Photo Credit: jspring/Depositphotos.com
It’s May, which means it’s not only spring but also the month of mothers (Mother’s Day in the United States was May 9). If we’re talking about mothers, I wanted to say a few things about Larissa Alderdice, the matriarch in my Gilded Age family saga, the Waxwood Series.
I’ve done several blog posts about the Alderdice family already. I did one for Vivian Alderdice, the series protagonist, and for her brother, Jake. I even did one for Penelope Alderdice, the family specter whose hidden past kicks off the whole series.
Larissa is a fascinating character because she is one of the focal points of the series, and yet, in each book, she remains a minor character. Her influence is not in the number of appearances she makes in each book but the mark she leaves on everyone in the family. I don’t think this is unusual when it comes to mothers. Mothers are a major source of nurture, discipline, and affection in many of our lives (mine sure is) but they often remain in the background, and their influence affects us in ways we don’t always realize until we’re adults and possibly have children of our own.

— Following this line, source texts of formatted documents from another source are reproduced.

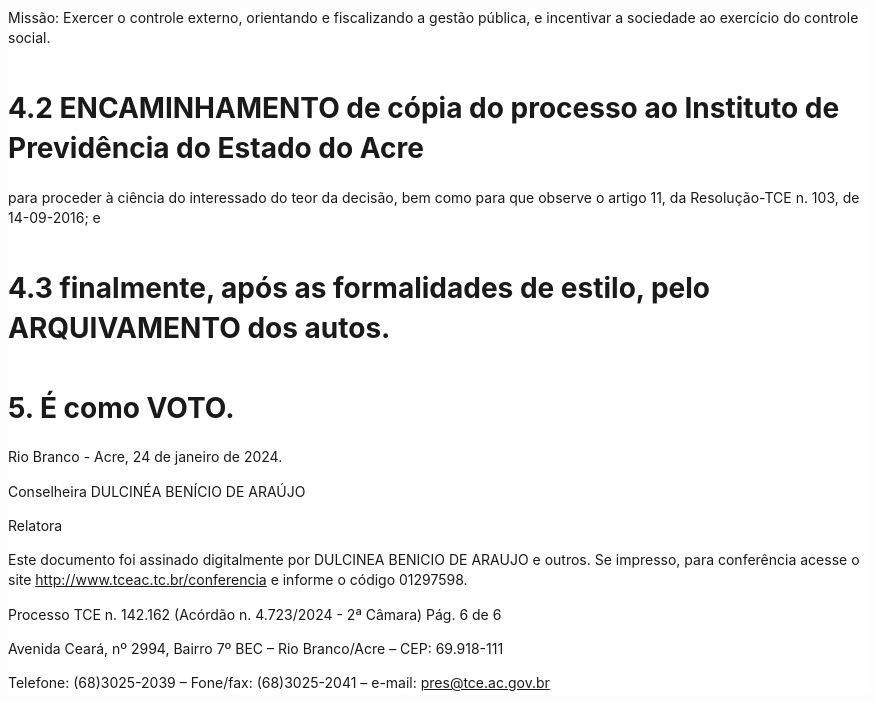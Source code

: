 Missão: Exercer o controle externo, orientando e fiscalizando a gestão pública, e incentivar a sociedade ao exercício do controle social.

# 4.2 ENCAMINHAMENTO de cópia do processo ao Instituto de Previdência do Estado do Acre

para proceder à ciência do interessado do teor da decisão, bem como para que observe o artigo 11, da Resolução-TCE n. 103, de 14-09-2016; e

# 4.3 finalmente, após as formalidades de estilo, pelo ARQUIVAMENTO dos autos.

# 5. É como VOTO.

Rio Branco - Acre, 24 de janeiro de 2024.

Conselheira DULCINÉA BENÍCIO DE ARAÚJO

Relatora

Este documento foi assinado digitalmente por DULCINEA BENICIO DE ARAUJO e outros. Se impresso, para conferência acesse o site http://www.tceac.tc.br/conferencia e informe o código 01297598.

Processo TCE n. 142.162 (Acórdão n. 4.723/2024 - 2ª Câmara) Pág. 6 de 6

Avenida Ceará, nº 2994, Bairro 7º BEC – Rio Branco/Acre – CEP: 69.918-111

Telefone: (68)3025-2039 – Fone/fax: (68)3025-2041 – e-mail: pres@tce.ac.gov.br

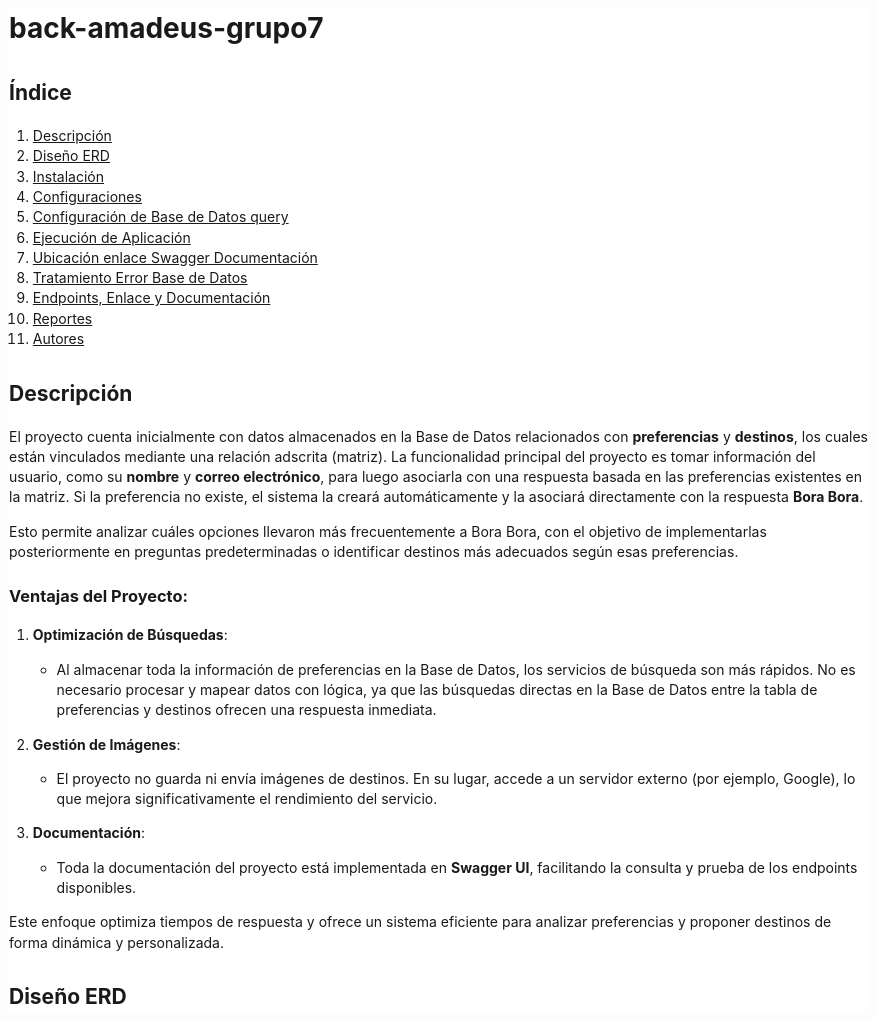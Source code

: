 # back-amadeus-grupo7


## Índice
1. [Descripción](#descripción)
2. [Diseño ERD](#diseño-erd)
3. [Instalación](#instalación)
4. [Configuraciones](#configuraciones)
5. [Configuración de Base de Datos query](#Configuración-de-Base-de-Datos-query)
6. [Ejecución de Aplicación](#ejecución-de-aplicación)
7. [Ubicación enlace Swagger Documentación](#Ubicación-enlace-swagger-documentación)
8. [Tratamiento Error Base de Datos](#Tratamiento-Error-Base-de-Datos)
9. [Endpoints, Enlace y Documentación](#Endpoints-Enlace-y-Documentación)
10. [Reportes](#Reportes)
11. [Autores](#autores)


## Descripción

El proyecto cuenta inicialmente con datos almacenados en la Base de Datos relacionados con **preferencias** y **destinos**, los cuales están vinculados mediante una relación adscrita (matriz). La funcionalidad principal del proyecto es tomar información del usuario, como su **nombre** y **correo electrónico**, para luego asociarla con una respuesta basada en las preferencias existentes en la matriz. Si la preferencia no existe, el sistema la creará automáticamente y la asociará directamente con la respuesta **Bora Bora**.

Esto permite analizar cuáles opciones llevaron más frecuentemente a Bora Bora, con el objetivo de implementarlas posteriormente en preguntas predeterminadas o identificar destinos más adecuados según esas preferencias.

### Ventajas del Proyecto:
1. **Optimización de Búsquedas**:
   - Al almacenar toda la información de preferencias en la Base de Datos, los servicios de búsqueda son más rápidos. No es necesario procesar y mapear datos con lógica, ya que las búsquedas directas en la Base de Datos entre la tabla de preferencias y destinos ofrecen una respuesta inmediata.

2. **Gestión de Imágenes**:
   - El proyecto no guarda ni envía imágenes de destinos. En su lugar, accede a un servidor externo (por ejemplo, Google), lo que mejora significativamente el rendimiento del servicio.

3. **Documentación**:
   - Toda la documentación del proyecto está implementada en **Swagger UI**, facilitando la consulta y prueba de los endpoints disponibles.

Este enfoque optimiza tiempos de respuesta y ofrece un sistema eficiente para analizar preferencias y proponer destinos de forma dinámica y personalizada.

## Diseño ERD 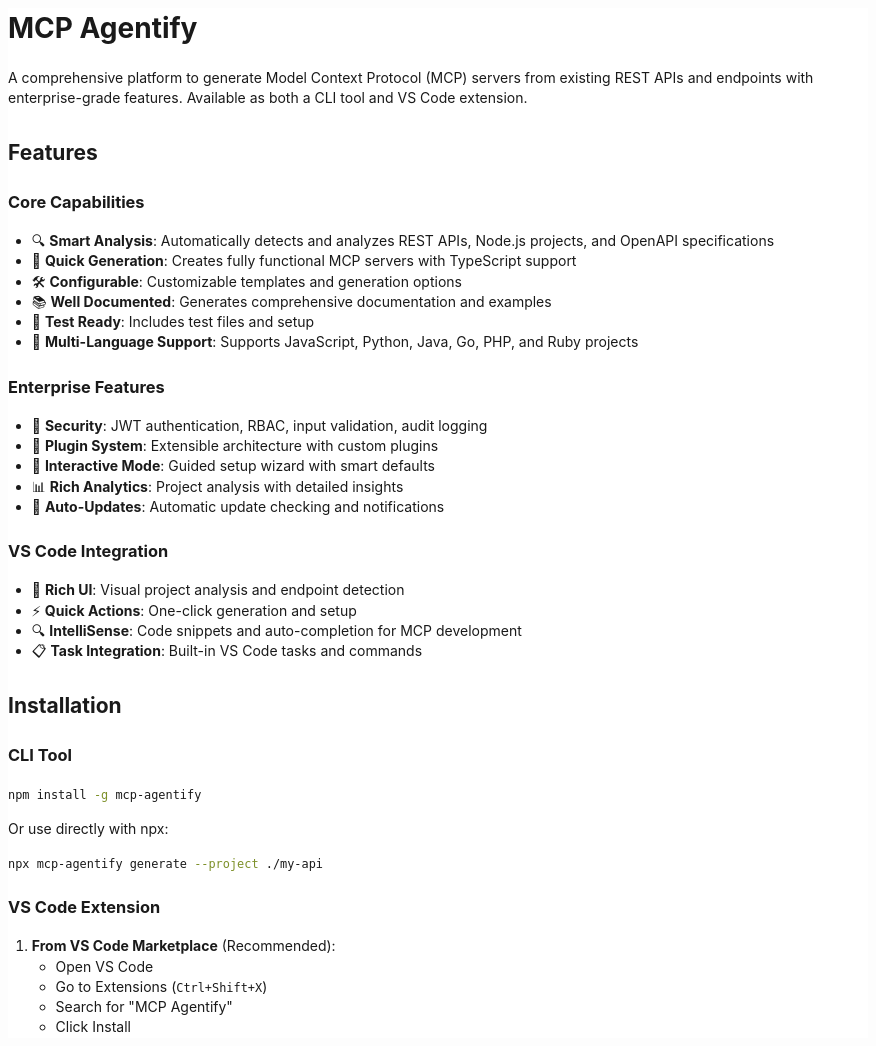 # MCP Agentify

A comprehensive platform to generate Model Context Protocol (MCP) servers from existing REST APIs and endpoints with enterprise-grade features. Available as both a CLI tool and VS Code extension.

## Features

### Core Capabilities
- 🔍 **Smart Analysis**: Automatically detects and analyzes REST APIs, Node.js projects, and OpenAPI specifications
- 🚀 **Quick Generation**: Creates fully functional MCP servers with TypeScript support
- 🛠️ **Configurable**: Customizable templates and generation options
- 📚 **Well Documented**: Generates comprehensive documentation and examples
- 🧪 **Test Ready**: Includes test files and setup
- 🎯 **Multi-Language Support**: Supports JavaScript, Python, Java, Go, PHP, and Ruby projects

### Enterprise Features
- 🔐 **Security**: JWT authentication, RBAC, input validation, audit logging
- 🔌 **Plugin System**: Extensible architecture with custom plugins
- 💬 **Interactive Mode**: Guided setup wizard with smart defaults
- 📊 **Rich Analytics**: Project analysis with detailed insights
- 🔄 **Auto-Updates**: Automatic update checking and notifications

### VS Code Integration
- 🎨 **Rich UI**: Visual project analysis and endpoint detection
- ⚡ **Quick Actions**: One-click generation and setup
- 🔍 **IntelliSense**: Code snippets and auto-completion for MCP development
- 📋 **Task Integration**: Built-in VS Code tasks and commands

## Installation

### CLI Tool

```bash
npm install -g mcp-agentify
```

Or use directly with npx:

```bash
npx mcp-agentify generate --project ./my-api
```

### VS Code Extension

1. **From VS Code Marketplace** (Recommended):
   - Open VS Code
   - Go to Extensions (`Ctrl+Shift+X`)
   - Search for "MCP Agentify"
   - Click Install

Larissa had her own beliefs, some of which are quite rigid. Her whole life evolves around society and what the Jones’ are doing. She is very much a product of the Gilded Age in that she is a part of all its opulence and excess. Like the famous Mrs. Astor, there is a “them” and there is an “us” and “we” are more superior to “them”. So, yes, she’s a snob.
Her views are somewhat mid-Victorian. There is a scene in Book 2, False Fathers where she chides her daughter for attending a suffragist meeting:
“You have a mutinous streak, Vivian,” Larissa said gently. “I’m only trying to help you.”
“Don’t worry, Mother. No blue blood woman ever strayed far from conformity.” His sister’s voice was wary.
“Conventional life has its rewards,” [her] mother reminded her. “Comfort and peace of mind, for one.”
In other words, Larissa finds security in the separate spheres and the chaotic changes that were happening in the last decade of the 19th century and into the 20th were frightening and disturbing to her.
Where Larissa’s maternal influence is felt most is in the third installment of the series, Pathfinding Women. In that book, the Alderdices aren’t exactly on sure footing with their Nob Hill neighbors, and this is a devastating situation for someone as social-conscious as Larissa. Her solution? Coax her daughter into chasing after a wealthy but somewhat unpolished Canadian buccaneer. Not the most liberating solution in the world, but, given Larissa’s character, predictable. What happens in the book is far from predictable, though.
But Larissa has her good points too. There is no question she is intelligent and brings her views forth in an insightful way. In False Fathers, her daughter remarks, “If social propriety hadn’t distorted your wit and intelligence, you might have achieved something in this world.” Had Larissa been a woman of the 21st century, she would probably have been an entrepreneur or a high-ranking executive of a company because her acumen and social savvy would have been channeled into more useful ways than at high society balls and dinner parties.
But, as it is, her obsession with society and its conventions place her in a position to editorialize about them in ways you would expect from a Mrs. Astor. For example, in a mock interview I wrote as part of the “Meet The Alderdices” packet, Larissa has this to say about Gilded Age debutante:
“For us, when a young lady comes out in society, it is an occasion for celebrating. She is now a woman and must take upon her shoulders the duties and responsibilities of a woman, not only toward her husband and children, but toward society as well.”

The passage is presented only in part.